» **Task objective**: Report each line from the records where the string "time" turns up.

» **Source records**:
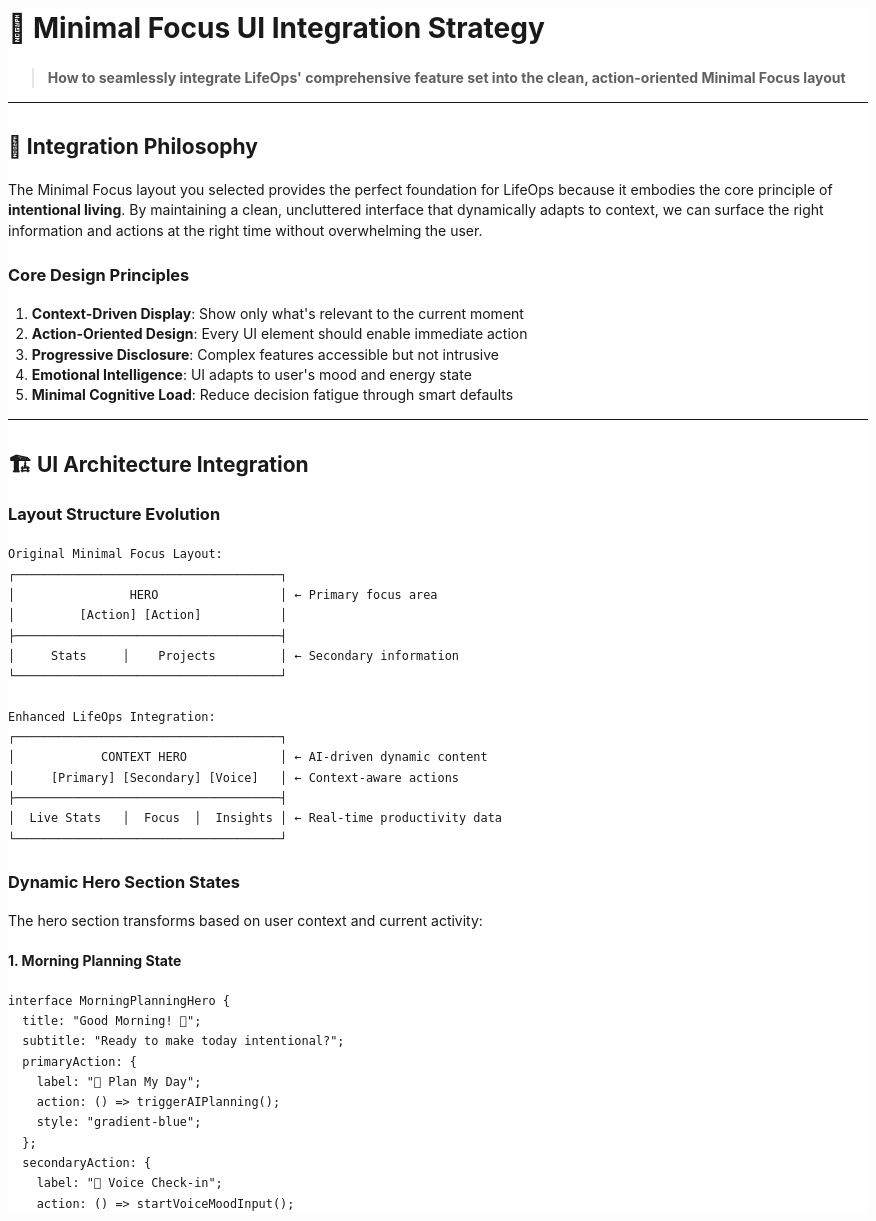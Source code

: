 # 🎨 Minimal Focus UI Integration Strategy

> **How to seamlessly integrate LifeOps' comprehensive feature set into the clean, action-oriented Minimal Focus layout**

---

## 🎯 Integration Philosophy

The Minimal Focus layout you selected provides the perfect foundation for LifeOps because it embodies the core principle of **intentional living**. By maintaining a clean, uncluttered interface that dynamically adapts to context, we can surface the right information and actions at the right time without overwhelming the user.

### Core Design Principles

1. **Context-Driven Display**: Show only what's relevant to the current moment
2. **Action-Oriented Design**: Every UI element should enable immediate action
3. **Progressive Disclosure**: Complex features accessible but not intrusive
4. **Emotional Intelligence**: UI adapts to user's mood and energy state
5. **Minimal Cognitive Load**: Reduce decision fatigue through smart defaults

---

## 🏗️ UI Architecture Integration

### Layout Structure Evolution

```
Original Minimal Focus Layout:
┌─────────────────────────────────────┐
│                HERO                 │ ← Primary focus area
│         [Action] [Action]           │
├─────────────────────────────────────┤
│     Stats     │    Projects         │ ← Secondary information
└─────────────────────────────────────┘

Enhanced LifeOps Integration:
┌─────────────────────────────────────┐
│            CONTEXT HERO             │ ← AI-driven dynamic content
│     [Primary] [Secondary] [Voice]   │ ← Context-aware actions
├─────────────────────────────────────┤
│  Live Stats   │  Focus  │  Insights │ ← Real-time productivity data
└─────────────────────────────────────┘
```

### Dynamic Hero Section States

The hero section transforms based on user context and current activity:

#### 1. Morning Planning State
```tsx
interface MorningPlanningHero {
  title: "Good Morning! 🌅";
  subtitle: "Ready to make today intentional?";
  primaryAction: {
    label: "🎯 Plan My Day";
    action: () => triggerAIPlanning();
    style: "gradient-blue";
  };
  secondaryAction: {
    label: "🎤 Voice Check-in";
    action: () => startVoiceMoodInput();
```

» **Reply to the exercise**:
The Minimal Focus layout you selected provides the perfect foundation for LifeOps because it embodies the core principle of **intentional living**. By maintaining a clean, uncluttered interface that dynamically adapts to context, we can surface the right information and actions at the right time without overwhelming the user.
│  Live Stats   │  Focus  │  Insights │ ← Real-time productivity data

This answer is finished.